I'd get back in ASAP.
I play an online game where you open crystals to get certain prizes of varying rarity. It's shocking the strategies people come up with, despite the devs being very clear that the probabilities are constant from crystal to crystal. Some people open them 1 at a time, some open 10 at a time, some open 1 until they get something good then open 10. Some open at certain times of day, or when someone else gets something good. It's all nonsense and confirmation bias, you should see the confidence people get when their strategy "works". They'll never change it again.
This forum is full of posts talking about how the top is in, the market has peaked, the bubble is soon to burst, etc. They come around every few months. Unfortunately most of them get lost in the mix, but if you search hard enough you can find them. This one was started in April of last year, we're currently up approximately 13% from the day it was posted. You can find them going all the way back to the start of the forum if you care to look. Most of them have very convincing theories about how we're overdue for a recession (been saying that since about 2012), the P/E ratio is inflated compared to historical averages (again, since probably 2012), America is dying due to foreign competition, etc etc.

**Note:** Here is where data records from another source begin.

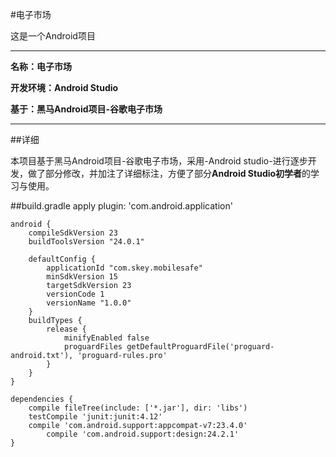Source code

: #电子市场

这是一个Android项目

----------

**名称：电子市场**

**开发环境：Android Studio**

**基于：黑马Android项目-谷歌电子市场**

----------

##详细

本项目基于黑马Android项目-谷歌电子市场，采用-Android studio-进行逐步开发，做了部分修改，并加注了详细标注，方便了部分**Android Studio初学者**的学习与使用。

##build.gradle
	apply plugin: 'com.android.application'
	
	android {
	    compileSdkVersion 23
	    buildToolsVersion "24.0.1"
	
	    defaultConfig {
	        applicationId "com.skey.mobilesafe"
	        minSdkVersion 15
	        targetSdkVersion 23
	        versionCode 1
	        versionName "1.0.0"
	    }
	    buildTypes {
	        release {
	            minifyEnabled false
	            proguardFiles getDefaultProguardFile('proguard-android.txt'), 'proguard-rules.pro'
	        }
	    }
	}
	
	dependencies {
	    compile fileTree(include: ['*.jar'], dir: 'libs')
	    testCompile 'junit:junit:4.12'
	    compile 'com.android.support:appcompat-v7:23.4.0'
            compile 'com.android.support:design:24.2.1'
	}
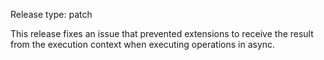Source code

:Release type: patch

This release fixes an issue that prevented extensions to receive the result from
the execution context when executing operations in async.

https://forum.mrmoneymustache.com/investor-alley/top-is-in/Here's one from 2013, just went back through pages and randomly found it:
https://forum.mrmoneymustache.com/investor-alley/doom-and-gloom/Another one:
https://forum.mrmoneymustache.com/investor-alley/stock-market-expensive-now-alternatives/While the Shiller PE isn't near historical highs your statement is a little misleading/misinformed as there really are only three periods in the history where the Shiller PE was higher than now - right before the great depression and before the dot com crash and just slightly above where we are prior to the financial crisis.
So there may be room to run and push the markets but history is not on the side of good returns from this point.
We're up 51% since this post was made. A year after this post was made the market was up 15%. 2 months after this post was made the market was up 4.5%. The S&P 500 has never been lower than it was on Oct 28, 2013, since Oct 28, 2013 (at least, based on the resolution in my yahoo chart). Anyone who waited starting then lost money, no matter how perfect they timed a future drop.
I could post dozens of these threads, maybe hundreds, since this forum was started. Occasionally some of them will be right, but the problem is you don't know that until the time is past. Most of them are wrong. Most don't have actionable intel, just general negative feelings that you can't really act on in a productive way. Knowing that the market will probably crash in the next 1-5 years, or might just stagnate or have numerous small corrections, doesn't really help you. The most reliable information we have is the market usually goes up. Because of that long term trend, it's always better to get in as soon as you can, provided you don't need the money soon.
"Get in ASAP, with everything you can afford, for the long term" is a great rule of thumb, but I'd argue that the most import, typically last, and typically hardest thing to be learned about any rule of thumb is when it's not the best option.
A few things to keep in mind: people rightfully talk about the cost of opportunity but given that I'm only talking about sitting on the sidelines for a few days at most (assuming things don't start going up or really tanking) this is a largely mute point, it's not that hard to get lucky once if you have a few things going in your favor and I'd argue that I do (trade war, interest rates...), I'm only planning on doing this once so neither regression to the mean nor cost of opprotunity considerations are relevant, I'm not trying to pick a top AND a bottom (I got out for unrelated reasons) only the next bit of direction, the fact that the market's behaviors don't repeat with sufficient regularity for people to use them to consistently beat the market doesn't mean that zero insights can be gleaned.
I'm not convinced that this is a good idea, I'm just not convinced that it's an innately bad idea just because it's different from what I do the other 99% of the time since this is a different circumstance from the other 99% of the time (at least for me).
If you actually have some sort of insight that gives you the ability to time the market this time, why would you assume you can't do it any other time? Either you can do it or you can't.
Which is more likely:
You have a newfound ability to time the market one time that just so happens to exactly coincide with when your work plan was cashed out.
You see a big chunk of money and are getting a bit greedy/fearful because now it's cash and you have to make a decision. You're for some reason treating it differently than two weeks ago when it was already invested, and presumably you weren't talking about pulling it out to cash (the same decision in reverse) to prevent losses from a drop.